→ YOUR ASSIGNMENT:
A faithful transcript of all the lines below, with no pictures, is the goal here.

Start of RECORD EXTRACTS

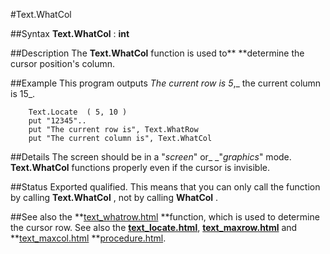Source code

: 
#Text.WhatCol

##Syntax
**Text.WhatCol** : **int**



##Description
The **Text.WhatCol** function is used to** **determine the cursor position's column.



##Example
This program outputs _The current row is 5_,_ the current column is 15_.


        Text.Locate  ( 5, 10 )
        put "12345"..
        put "The current row is", Text.WhatRow
        put "The current column is", Text.WhatCol
##Details
The screen should be in a "_screen_" or_ _"_graphics_" mode. **Text.WhatCol** functions properly even if the cursor is invisible.



##Status
Exported qualified.
This means that you can only call the function by calling **Text.WhatCol** , not by calling **WhatCol** .



##See also
the **[text_whatrow.html](Text.WhatRow) **function, which is used to determine the cursor row. See also the **[text_locate.html](Text.Locate)**, **[text_maxrow.html](Text.maxrow)** and **[text_maxcol.html](Text.maxcol) **[procedure.html](procedure).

End of RECORD EXTRACTS

→ SOLUTION FOR THIS TASK:
Source code

: 
#Text.WhatCol

##Syntax
**Text.WhatCol** : **int**



##Description
The **Text.WhatCol** function is used to** **determine the cursor position's column.



##Example
This program outputs _The current row is 5_,_ the current column is 15_.


        Text.Locate  ( 5, 10 )
        put "12345"..
        put "The current row is", Text.WhatRow
        put "The current column is", Text.WhatCol
##Details
The screen should be in a "_screen_" or_ _"_graphics_" mode. **Text.WhatCol** functions properly even if the cursor is invisible.



##Status
Exported qualified.
This means that you can only call the function by calling **Text.WhatCol** , not by calling **WhatCol** .



##See also
the **[text_whatrow.html](Text.WhatRow) **function, which is used to determine the cursor row. See also the **[text_locate.html](Text.Locate)**, **[text_maxrow.html](Text.maxrow)** and **[text_maxcol.html](Text.maxcol) **[procedure.html](procedure).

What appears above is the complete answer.